Le torchon brûlait depuis un certain temps entre Kojima et les hautes instances de Konami. On prétend qu’une question de budget serait à l’origine de ces embrouilles. Bon, 80 M$ pour créer un jeu vidéo, c’est cher payer! N’ayez crainte, Hideo a gardé son sens démesuré de la mise en scène. Nous le vivons bien dans les premières minutes de ce dernier opus. Encore une fois, l’horreur côtoie l’action, dans des conditions paraissant insurmontables, mais dont le vétéran Snake réussira à s’en tirer.

Cette fois, nous sommes en 1984, en pleine guerre froide contre les Russes. Snake, criblé de shrapnels à la suite d’une explosion, vient à peine de sortir d’un long coma. Le médecin lui apprend qu’il a perdu un bras et qu’un éclat d’obus s’est logé dans son lobe temporal gauche. Impossible de retirer ce métal de sa tête! Il pourrait ­mourir... cette nouvelle parure lui donne des allures de démon à une corne.

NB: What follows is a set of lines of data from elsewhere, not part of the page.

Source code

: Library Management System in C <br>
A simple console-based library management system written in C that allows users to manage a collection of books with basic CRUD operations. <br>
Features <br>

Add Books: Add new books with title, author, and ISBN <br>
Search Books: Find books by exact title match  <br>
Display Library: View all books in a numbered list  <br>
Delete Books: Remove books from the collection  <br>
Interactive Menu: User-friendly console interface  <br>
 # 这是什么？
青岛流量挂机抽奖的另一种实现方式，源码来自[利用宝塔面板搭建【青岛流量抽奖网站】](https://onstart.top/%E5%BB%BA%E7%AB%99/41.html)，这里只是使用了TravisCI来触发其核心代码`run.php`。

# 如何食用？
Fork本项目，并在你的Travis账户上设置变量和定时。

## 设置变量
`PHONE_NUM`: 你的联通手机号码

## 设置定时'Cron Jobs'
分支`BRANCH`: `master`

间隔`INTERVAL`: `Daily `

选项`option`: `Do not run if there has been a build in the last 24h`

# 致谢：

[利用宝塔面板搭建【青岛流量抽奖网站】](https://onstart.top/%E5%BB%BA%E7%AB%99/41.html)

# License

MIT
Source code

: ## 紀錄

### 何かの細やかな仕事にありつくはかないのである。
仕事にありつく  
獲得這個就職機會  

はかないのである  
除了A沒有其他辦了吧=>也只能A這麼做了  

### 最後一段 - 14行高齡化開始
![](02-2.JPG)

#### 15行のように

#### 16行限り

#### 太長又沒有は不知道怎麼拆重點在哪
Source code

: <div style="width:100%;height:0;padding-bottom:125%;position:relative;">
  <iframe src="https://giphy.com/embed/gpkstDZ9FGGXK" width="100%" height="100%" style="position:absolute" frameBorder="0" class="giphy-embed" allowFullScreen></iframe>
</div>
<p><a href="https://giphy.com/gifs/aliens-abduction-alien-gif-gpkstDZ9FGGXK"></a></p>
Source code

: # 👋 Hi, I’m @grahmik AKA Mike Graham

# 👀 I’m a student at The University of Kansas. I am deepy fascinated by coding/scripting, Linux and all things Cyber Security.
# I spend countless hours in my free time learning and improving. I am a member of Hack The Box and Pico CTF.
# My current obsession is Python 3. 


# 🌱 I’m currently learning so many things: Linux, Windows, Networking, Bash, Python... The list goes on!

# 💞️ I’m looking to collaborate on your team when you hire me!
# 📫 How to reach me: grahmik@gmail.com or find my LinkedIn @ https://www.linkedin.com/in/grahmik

Nous campons donc Big Boss, alias Venom Snake. Notre mission: contrer l’armée privée américaine Cipher. Notre théâtre d’opérations, c’est l’Afghanistan et son climat aride. Une panoplie de tâches ­d’infiltration nous est commandée. Libre à nous de les accomplir à ­notre guise. Oui, tuer les ennemis reste la solution facile. Par contre, les capturer, les interroger et les convaincre de joindre nos rangs, c’est beaucoup plus payant! Le système de ballon d’extraction Fulton devient alors très pratique! Non seulement permet-il d’extirper les malfrats par voie aérienne, neutralisés et endormis, mais il offre aussi de subtiliser des lance-mortiers, des mitrailleuses sur pied et même des conteneurs ou véhicules très lourds. C’est amusant!

Progression et jouabilité

Les habitués des séries Far Cry et Assassin’s Creed reconnaîtront certains éléments de jouabilité «inspirés» de leurs titres de la compagnie française et transposés dans l’univers de Snake. Ainsi, le vétéran soldat cueille des plantes, se balade à cheval, trappe des animaux et possède une base. Cette dernière grandit selon des points de progression, lui conférant des habiletés de ­recherche dans diverses sphères d’activités propices aux combats et à l’évolution de l’équipement scientifique et paramilitaire. ­Hasard?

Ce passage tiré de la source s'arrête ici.